Task to carry out:
Please count the lines with the word "that" in the material below, then state the number by itself.

####

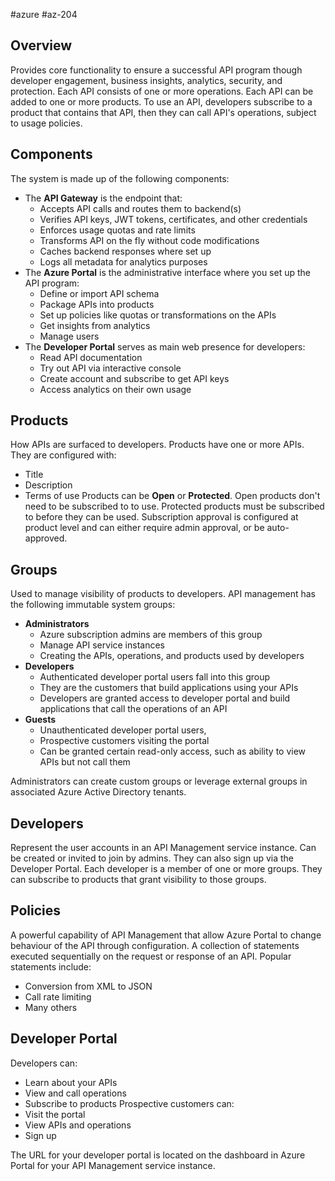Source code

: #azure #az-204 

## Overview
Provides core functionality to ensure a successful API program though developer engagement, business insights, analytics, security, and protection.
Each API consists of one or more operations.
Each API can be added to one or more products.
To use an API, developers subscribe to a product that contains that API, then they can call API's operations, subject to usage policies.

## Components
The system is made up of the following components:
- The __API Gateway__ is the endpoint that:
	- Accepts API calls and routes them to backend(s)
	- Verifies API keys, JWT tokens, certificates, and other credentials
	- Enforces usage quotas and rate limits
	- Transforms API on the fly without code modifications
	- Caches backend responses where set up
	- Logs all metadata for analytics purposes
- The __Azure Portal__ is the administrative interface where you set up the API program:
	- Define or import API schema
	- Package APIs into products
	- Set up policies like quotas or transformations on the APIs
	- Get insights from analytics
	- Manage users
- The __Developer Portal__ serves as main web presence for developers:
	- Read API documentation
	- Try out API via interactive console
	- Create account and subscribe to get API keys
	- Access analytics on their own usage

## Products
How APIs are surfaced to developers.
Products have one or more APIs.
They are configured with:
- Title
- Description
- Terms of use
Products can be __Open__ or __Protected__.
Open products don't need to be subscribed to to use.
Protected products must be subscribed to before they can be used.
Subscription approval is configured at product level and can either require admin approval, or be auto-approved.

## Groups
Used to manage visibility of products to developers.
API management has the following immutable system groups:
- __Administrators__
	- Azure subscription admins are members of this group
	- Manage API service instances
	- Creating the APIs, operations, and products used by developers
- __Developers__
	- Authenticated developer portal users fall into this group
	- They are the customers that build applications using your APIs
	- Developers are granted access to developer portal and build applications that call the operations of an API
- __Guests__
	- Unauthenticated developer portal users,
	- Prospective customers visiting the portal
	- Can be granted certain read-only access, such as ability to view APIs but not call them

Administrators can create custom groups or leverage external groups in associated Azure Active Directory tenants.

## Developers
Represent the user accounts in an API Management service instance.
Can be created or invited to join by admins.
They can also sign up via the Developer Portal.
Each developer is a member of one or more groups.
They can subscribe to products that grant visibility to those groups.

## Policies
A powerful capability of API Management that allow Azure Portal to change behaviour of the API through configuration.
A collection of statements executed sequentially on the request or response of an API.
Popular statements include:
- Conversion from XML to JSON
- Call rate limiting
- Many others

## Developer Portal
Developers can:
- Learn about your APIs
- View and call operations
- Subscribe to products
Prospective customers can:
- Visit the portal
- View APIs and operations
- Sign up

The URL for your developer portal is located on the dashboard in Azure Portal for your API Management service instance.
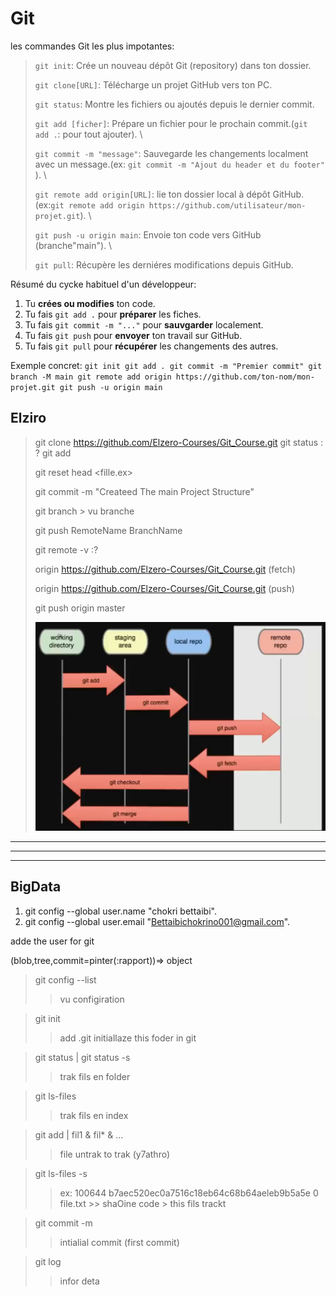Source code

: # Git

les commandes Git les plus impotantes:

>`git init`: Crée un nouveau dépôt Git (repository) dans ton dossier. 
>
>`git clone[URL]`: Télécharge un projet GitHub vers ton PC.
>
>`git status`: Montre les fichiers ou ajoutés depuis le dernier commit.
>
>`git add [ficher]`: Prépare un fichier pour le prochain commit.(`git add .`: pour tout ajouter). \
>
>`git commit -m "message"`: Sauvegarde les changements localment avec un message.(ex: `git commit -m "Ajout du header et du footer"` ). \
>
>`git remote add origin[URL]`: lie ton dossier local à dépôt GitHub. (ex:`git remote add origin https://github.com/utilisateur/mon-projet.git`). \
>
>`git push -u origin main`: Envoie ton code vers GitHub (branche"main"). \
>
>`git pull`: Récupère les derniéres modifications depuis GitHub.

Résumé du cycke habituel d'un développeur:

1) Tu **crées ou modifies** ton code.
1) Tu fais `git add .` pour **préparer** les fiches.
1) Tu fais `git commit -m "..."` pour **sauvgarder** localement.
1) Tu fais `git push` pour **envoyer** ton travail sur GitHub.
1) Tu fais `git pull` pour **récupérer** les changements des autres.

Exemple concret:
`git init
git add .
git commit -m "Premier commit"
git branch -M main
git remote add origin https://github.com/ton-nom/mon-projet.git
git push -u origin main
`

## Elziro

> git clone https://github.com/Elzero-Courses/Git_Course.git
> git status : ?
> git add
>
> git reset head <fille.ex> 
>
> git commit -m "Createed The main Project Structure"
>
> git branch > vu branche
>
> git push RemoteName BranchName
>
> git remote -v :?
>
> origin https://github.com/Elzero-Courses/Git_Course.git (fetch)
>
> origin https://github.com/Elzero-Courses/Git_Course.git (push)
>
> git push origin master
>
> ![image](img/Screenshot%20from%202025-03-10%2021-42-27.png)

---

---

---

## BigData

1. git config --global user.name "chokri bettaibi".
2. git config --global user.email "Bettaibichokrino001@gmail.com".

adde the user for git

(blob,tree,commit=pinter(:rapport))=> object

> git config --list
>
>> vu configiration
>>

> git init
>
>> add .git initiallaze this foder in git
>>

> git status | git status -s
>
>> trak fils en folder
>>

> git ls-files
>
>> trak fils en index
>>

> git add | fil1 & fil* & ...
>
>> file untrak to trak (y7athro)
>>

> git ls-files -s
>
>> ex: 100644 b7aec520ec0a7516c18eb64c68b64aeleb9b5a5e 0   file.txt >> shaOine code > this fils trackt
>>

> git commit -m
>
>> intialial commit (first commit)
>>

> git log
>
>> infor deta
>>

####

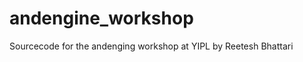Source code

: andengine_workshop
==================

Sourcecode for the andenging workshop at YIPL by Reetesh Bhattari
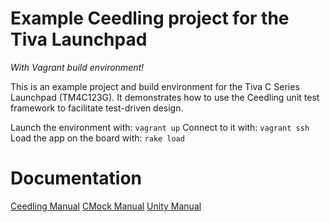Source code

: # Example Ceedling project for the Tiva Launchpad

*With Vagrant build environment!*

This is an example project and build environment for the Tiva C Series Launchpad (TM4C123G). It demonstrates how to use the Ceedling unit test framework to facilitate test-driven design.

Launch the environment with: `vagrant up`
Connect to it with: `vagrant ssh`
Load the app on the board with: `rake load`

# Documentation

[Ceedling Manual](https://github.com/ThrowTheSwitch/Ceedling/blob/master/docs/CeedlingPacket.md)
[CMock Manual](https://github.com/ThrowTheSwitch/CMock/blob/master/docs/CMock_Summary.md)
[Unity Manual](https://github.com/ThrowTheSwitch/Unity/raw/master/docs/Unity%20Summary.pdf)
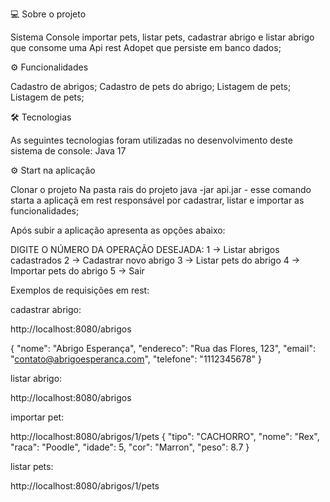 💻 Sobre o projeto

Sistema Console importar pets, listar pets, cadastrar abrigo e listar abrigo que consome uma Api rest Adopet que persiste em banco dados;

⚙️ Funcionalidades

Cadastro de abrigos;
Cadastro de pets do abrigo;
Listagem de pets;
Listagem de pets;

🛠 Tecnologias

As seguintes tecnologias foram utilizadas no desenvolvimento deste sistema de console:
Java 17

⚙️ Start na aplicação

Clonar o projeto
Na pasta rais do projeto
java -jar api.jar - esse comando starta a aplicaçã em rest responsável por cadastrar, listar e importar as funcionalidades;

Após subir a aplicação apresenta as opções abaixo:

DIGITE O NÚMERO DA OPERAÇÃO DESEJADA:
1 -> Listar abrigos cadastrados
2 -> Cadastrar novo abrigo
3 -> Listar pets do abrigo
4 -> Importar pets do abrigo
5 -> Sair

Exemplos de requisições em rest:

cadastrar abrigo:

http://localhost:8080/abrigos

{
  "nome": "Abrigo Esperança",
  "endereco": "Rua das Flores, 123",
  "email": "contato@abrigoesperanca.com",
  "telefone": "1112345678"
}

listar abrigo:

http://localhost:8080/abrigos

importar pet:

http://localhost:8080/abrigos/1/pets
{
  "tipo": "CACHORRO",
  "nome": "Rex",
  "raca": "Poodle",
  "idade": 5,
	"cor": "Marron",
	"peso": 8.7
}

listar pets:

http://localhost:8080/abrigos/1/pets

####

Solved problem:
6